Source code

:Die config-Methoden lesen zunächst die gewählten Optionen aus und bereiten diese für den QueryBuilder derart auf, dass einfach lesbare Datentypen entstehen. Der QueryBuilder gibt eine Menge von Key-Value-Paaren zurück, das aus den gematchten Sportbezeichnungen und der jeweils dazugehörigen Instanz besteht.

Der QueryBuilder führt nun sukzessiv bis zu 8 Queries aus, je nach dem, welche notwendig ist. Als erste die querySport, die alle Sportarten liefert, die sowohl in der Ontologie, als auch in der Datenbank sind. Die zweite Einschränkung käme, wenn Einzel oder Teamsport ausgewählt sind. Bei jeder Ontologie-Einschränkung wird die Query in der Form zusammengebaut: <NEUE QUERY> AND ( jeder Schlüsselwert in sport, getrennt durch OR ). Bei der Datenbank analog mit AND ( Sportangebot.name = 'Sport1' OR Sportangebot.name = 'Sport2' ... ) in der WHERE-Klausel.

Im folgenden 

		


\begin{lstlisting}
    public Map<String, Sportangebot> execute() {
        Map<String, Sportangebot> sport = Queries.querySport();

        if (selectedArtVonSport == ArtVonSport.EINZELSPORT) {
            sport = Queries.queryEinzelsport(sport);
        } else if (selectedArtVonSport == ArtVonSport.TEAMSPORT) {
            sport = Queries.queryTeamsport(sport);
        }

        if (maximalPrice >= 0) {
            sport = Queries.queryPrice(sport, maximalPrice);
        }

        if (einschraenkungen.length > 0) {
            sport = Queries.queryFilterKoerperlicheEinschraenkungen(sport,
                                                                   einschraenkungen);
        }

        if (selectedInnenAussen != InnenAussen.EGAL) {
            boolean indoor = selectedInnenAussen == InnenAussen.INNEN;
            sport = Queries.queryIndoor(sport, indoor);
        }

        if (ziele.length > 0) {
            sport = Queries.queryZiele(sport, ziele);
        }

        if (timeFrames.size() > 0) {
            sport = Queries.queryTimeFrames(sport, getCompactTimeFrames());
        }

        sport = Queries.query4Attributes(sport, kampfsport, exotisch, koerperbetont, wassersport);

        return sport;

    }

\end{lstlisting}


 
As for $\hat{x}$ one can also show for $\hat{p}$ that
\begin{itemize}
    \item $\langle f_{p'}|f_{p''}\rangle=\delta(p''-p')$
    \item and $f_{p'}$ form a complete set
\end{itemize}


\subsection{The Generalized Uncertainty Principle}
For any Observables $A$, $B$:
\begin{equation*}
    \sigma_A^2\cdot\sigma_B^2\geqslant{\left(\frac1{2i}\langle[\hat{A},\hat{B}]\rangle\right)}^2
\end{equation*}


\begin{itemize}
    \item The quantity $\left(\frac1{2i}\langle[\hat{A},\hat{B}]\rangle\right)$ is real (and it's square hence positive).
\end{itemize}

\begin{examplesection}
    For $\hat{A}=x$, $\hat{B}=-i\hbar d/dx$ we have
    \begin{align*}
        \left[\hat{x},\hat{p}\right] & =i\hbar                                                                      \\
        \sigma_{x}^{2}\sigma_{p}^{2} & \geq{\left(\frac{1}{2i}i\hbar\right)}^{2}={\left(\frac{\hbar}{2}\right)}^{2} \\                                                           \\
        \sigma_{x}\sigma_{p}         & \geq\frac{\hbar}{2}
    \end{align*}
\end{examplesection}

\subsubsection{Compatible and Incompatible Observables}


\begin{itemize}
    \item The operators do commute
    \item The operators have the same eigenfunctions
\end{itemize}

--------

» **EXERCISE PROMPT**
Starting at the line that contains "d/dx$ we have", retype each remaining line of the records exactly; that line and the last line are both included.

» **RESULT BELOW**
    For $\hat{A}=x$, $\hat{B}=-i\hbar d/dx$ we have
    \begin{align*}
        \left[\hat{x},\hat{p}\right] & =i\hbar                                                                      \\
        \sigma_{x}^{2}\sigma_{p}^{2} & \geq{\left(\frac{1}{2i}i\hbar\right)}^{2}={\left(\frac{\hbar}{2}\right)}^{2} \\                                                           \\
        \sigma_{x}\sigma_{p}         & \geq\frac{\hbar}{2}
    \end{align*}
\end{examplesection}

\subsubsection{Compatible and Incompatible Observables}


\begin{itemize}
    \item The operators do commute
    \item The operators have the same eigenfunctions
\end{itemize}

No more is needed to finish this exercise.